Security officials arrested Ajak, a doctoral candidate at the University of Cambridge, on July 28, 2018, at Juba International Airport. Ajak was waiting to board a flight to Aweil County to attend Martyr Day celebrations organized by the Red Army Foundation, a national veterans’ organization. Security officials are holding him in a solitary cell at the NSS Headquarters in Juba, known as the Blue House. They have allowed him family visits, but he is yet to be given access to legal counsel.

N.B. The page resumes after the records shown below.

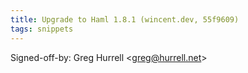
 ```yaml
---
title: Upgrade to Haml 1.8.1 (wincent.dev, 55f9609)
tags: snippets
---
```


Signed-off-by: Greg Hurrell &lt;greg@hurrell.net&gt;
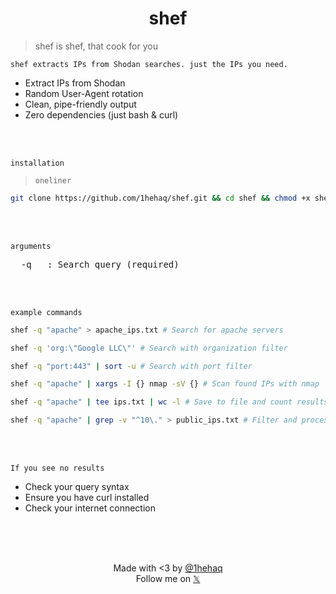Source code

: <h1 align="center">shef</h1>

> shef is shef, that cook for you

`shef extracts IPs from Shodan searches. just the IPs you need.`


- Extract IPs from Shodan
- Random User-Agent rotation
- Clean, pipe-friendly output
- Zero dependencies (just bash & curl)


<br>
<br>

`installation`
> `oneliner`
```bash
git clone https://github.com/1hehaq/shef.git && cd shef && chmod +x shef.sh && sudo mv shef.sh /bin/shef && cd .. && rm -rf shef
```

<br>
<br>

`arguments`
<pre>
  -q   : Search query (required)
</pre>

<br>
<br>

`example commands`
```bash
shef -q "apache" > apache_ips.txt # Search for apache servers
```
```bash
shef -q 'org:\"Google LLC\"' # Search with organization filter
```
```bash
shef -q "port:443" | sort -u # Search with port filter
```
```bash
shef -q "apache" | xargs -I {} nmap -sV {} # Scan found IPs with nmap
```
```bash
shef -q "apache" | tee ips.txt | wc -l # Save to file and count results
```
```bash
shef -q "apache" | grep -v "^10\." > public_ips.txt # Filter and process results
```

<br>
<br>

`If you see no results`
- Check your query syntax
- Ensure you have curl installed
- Check your internet connection


<br>
<br>
<br>
<p align="center">
Made with <3 by <a href="https://github.com/1hehaq" >@1hehaq</a>
<br>
Follow me on <a href="https://twitter.com/1hehaq">𝕏</a>
</p>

The grounds for Ajak’s arrest are not known. He has been a vocal critic of government policies and founded a youth group, the South Sudan Young Leaders Forum, which engages in peace, reconciliation, and state-building activities. On August 2, the security service director established a three-member committee to investigate Ajak’s social media activities, political commentary, and the youth group’s activities, informed sources told Human Rights Watch.
Human Rights Watch has documented widespread harassment and unlawful detention of journalists, activists, and members of political opposition groups over the past four and a half years, creating an atmosphere of fear and self-censorship. Most of those detained have been held without charge, and often denied access to their families or lawyers.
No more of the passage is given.